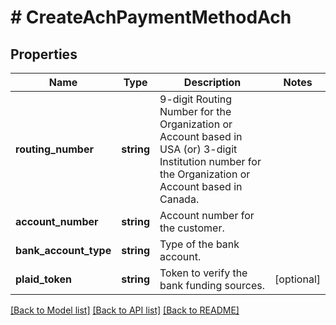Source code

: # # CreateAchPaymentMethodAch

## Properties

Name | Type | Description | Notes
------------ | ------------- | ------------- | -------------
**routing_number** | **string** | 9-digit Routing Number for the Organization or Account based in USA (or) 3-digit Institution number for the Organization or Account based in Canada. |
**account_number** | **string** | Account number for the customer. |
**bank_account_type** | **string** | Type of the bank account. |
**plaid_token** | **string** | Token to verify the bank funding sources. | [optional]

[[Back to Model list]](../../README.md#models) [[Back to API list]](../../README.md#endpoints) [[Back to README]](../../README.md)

########################################

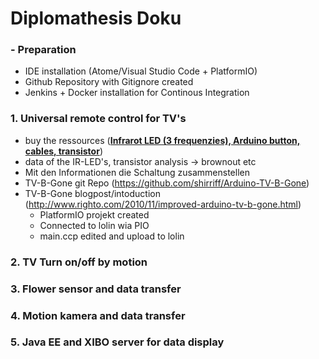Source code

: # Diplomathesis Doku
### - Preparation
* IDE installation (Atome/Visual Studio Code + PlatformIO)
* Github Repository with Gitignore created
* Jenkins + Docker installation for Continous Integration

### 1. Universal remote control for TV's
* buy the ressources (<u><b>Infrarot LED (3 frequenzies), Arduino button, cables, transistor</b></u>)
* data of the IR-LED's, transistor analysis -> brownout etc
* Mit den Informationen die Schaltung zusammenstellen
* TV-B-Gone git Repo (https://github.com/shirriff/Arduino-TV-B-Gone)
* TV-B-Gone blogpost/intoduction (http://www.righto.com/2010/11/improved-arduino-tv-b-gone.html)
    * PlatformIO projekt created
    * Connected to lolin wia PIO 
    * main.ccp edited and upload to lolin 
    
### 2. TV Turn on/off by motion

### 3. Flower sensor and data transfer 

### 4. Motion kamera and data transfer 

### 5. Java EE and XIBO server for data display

########################################

**Requirement:**
Copy out every line of the material above that mentions the word "PlatformIO".

**Output:**
* IDE installation (Atome/Visual Studio Code + PlatformIO)
    * PlatformIO projekt created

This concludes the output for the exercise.